(Problem to solve) Return the run of lines below that opens with the line containing "- Un entorno" and closes with the line containing "- Comprender los", keeping each one exact.

(Supplied entries)
+++
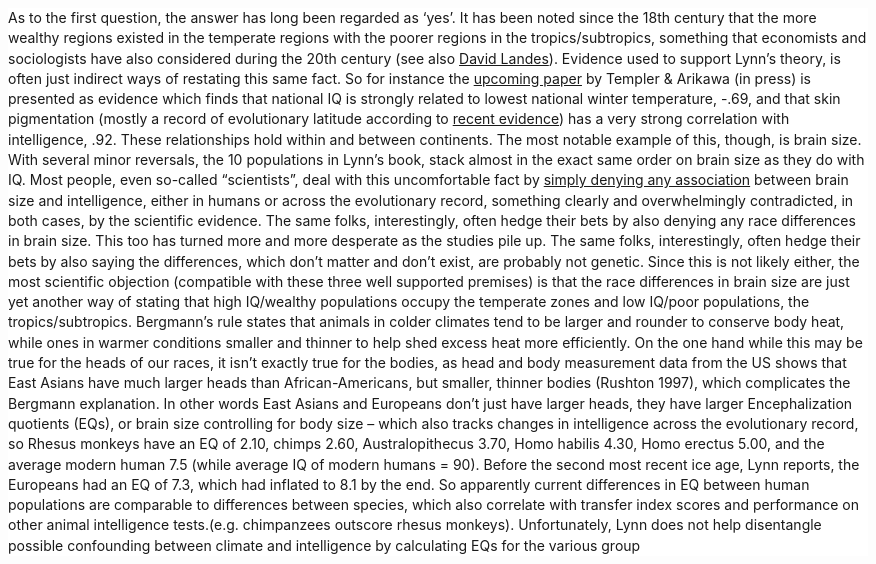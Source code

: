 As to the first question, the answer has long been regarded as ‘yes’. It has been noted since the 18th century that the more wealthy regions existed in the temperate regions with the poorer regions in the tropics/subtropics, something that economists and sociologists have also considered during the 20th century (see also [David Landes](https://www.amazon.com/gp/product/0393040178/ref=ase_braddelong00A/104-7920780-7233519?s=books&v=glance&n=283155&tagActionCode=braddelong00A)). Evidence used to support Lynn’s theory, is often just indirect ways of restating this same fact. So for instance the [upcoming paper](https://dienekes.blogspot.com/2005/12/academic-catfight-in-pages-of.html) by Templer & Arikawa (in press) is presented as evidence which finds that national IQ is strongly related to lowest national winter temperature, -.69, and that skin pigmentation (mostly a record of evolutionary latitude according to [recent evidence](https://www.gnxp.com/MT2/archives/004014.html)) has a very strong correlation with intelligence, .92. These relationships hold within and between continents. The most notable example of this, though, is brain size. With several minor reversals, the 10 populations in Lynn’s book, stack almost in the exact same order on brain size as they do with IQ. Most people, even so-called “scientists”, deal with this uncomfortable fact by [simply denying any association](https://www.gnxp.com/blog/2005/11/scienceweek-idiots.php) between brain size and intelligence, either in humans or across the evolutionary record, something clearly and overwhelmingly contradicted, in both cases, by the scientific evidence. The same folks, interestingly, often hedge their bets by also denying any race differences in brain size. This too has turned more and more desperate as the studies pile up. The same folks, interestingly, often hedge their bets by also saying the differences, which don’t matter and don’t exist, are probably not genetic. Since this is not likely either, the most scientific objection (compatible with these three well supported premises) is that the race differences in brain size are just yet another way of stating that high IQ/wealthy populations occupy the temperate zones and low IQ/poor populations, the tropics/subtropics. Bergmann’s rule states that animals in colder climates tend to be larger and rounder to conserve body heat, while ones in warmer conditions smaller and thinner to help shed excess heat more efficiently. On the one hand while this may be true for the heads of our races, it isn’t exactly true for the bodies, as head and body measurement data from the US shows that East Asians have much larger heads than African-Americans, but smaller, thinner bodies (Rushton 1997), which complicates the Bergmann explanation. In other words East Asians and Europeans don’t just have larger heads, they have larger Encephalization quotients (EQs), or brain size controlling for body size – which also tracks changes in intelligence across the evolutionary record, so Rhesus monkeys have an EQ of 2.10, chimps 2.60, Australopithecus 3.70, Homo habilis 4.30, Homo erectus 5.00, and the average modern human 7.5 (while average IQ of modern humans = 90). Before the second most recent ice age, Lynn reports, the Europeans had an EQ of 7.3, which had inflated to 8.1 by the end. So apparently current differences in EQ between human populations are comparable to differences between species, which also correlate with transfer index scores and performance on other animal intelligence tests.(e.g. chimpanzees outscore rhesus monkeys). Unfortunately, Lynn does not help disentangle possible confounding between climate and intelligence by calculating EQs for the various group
+++
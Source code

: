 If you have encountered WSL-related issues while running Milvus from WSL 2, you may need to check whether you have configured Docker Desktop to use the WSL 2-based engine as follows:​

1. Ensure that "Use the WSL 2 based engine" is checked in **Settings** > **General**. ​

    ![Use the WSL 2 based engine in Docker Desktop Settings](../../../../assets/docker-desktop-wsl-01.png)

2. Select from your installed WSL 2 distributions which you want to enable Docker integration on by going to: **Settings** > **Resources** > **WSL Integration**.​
+++
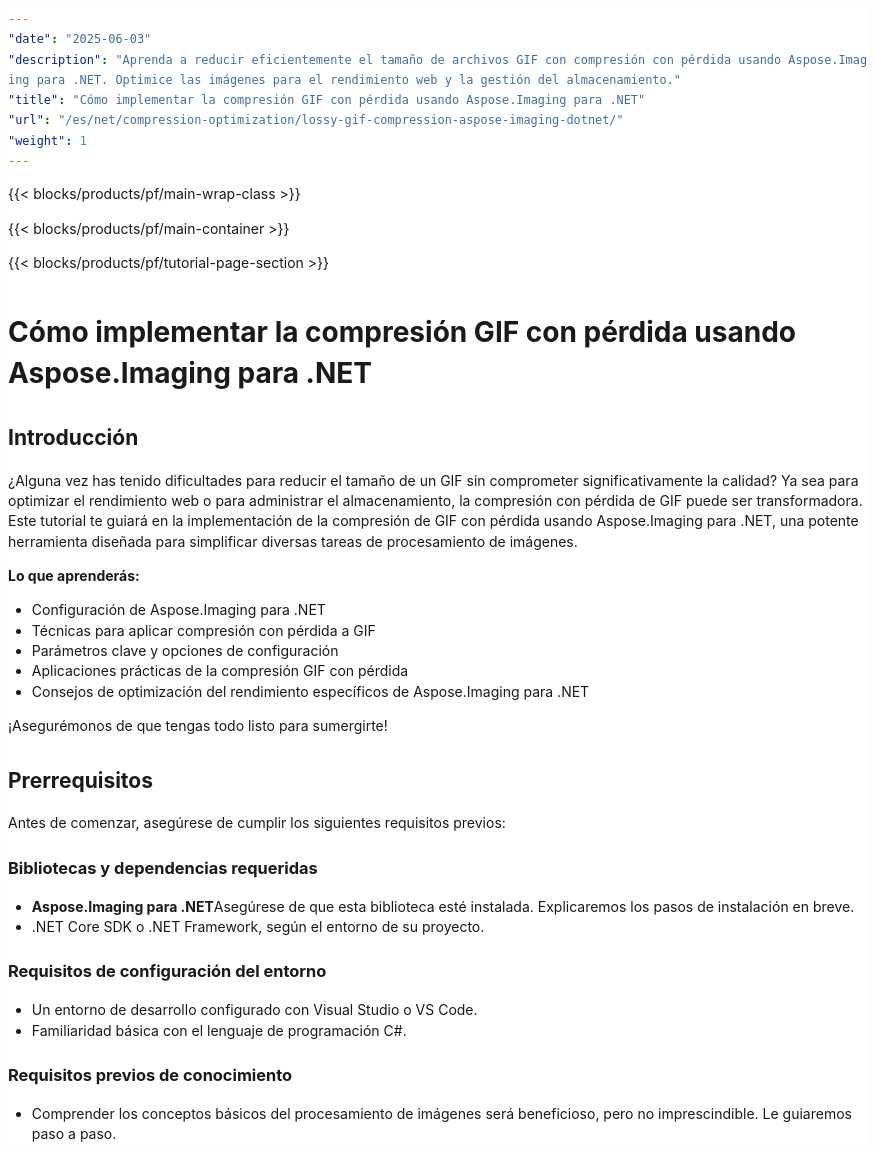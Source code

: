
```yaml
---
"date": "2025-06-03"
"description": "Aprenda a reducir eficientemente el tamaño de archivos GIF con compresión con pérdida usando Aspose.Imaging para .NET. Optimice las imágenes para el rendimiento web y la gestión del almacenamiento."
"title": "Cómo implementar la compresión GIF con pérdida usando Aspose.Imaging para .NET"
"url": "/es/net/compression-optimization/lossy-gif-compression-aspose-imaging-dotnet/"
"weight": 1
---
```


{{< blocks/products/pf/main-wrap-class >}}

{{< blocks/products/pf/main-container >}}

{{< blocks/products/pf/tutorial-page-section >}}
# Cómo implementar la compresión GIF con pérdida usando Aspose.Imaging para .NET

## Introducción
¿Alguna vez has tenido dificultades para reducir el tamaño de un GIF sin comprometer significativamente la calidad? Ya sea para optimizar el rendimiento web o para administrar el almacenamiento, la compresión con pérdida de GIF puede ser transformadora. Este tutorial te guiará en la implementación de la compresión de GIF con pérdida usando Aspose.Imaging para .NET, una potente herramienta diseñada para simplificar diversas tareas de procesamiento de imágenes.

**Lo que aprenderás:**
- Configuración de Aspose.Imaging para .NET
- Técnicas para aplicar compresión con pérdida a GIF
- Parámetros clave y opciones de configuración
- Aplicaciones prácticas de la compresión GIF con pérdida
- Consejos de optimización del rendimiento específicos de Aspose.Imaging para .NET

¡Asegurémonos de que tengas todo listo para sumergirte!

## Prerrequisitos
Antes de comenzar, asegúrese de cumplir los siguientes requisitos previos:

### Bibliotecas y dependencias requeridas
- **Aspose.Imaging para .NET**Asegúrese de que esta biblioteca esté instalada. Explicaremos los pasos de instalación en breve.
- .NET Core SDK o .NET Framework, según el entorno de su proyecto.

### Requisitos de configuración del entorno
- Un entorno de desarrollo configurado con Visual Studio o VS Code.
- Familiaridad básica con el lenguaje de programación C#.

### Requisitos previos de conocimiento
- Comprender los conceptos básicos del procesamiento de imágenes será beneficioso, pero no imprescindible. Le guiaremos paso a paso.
+++
(Written response)
- Un entorno de desarrollo configurado con Visual Studio o VS Code.
- Familiaridad básica con el lenguaje de programación C#.

### Requisitos previos de conocimiento
- Comprender los conceptos básicos del procesamiento de imágenes será beneficioso, pero no imprescindible. Le guiaremos paso a paso.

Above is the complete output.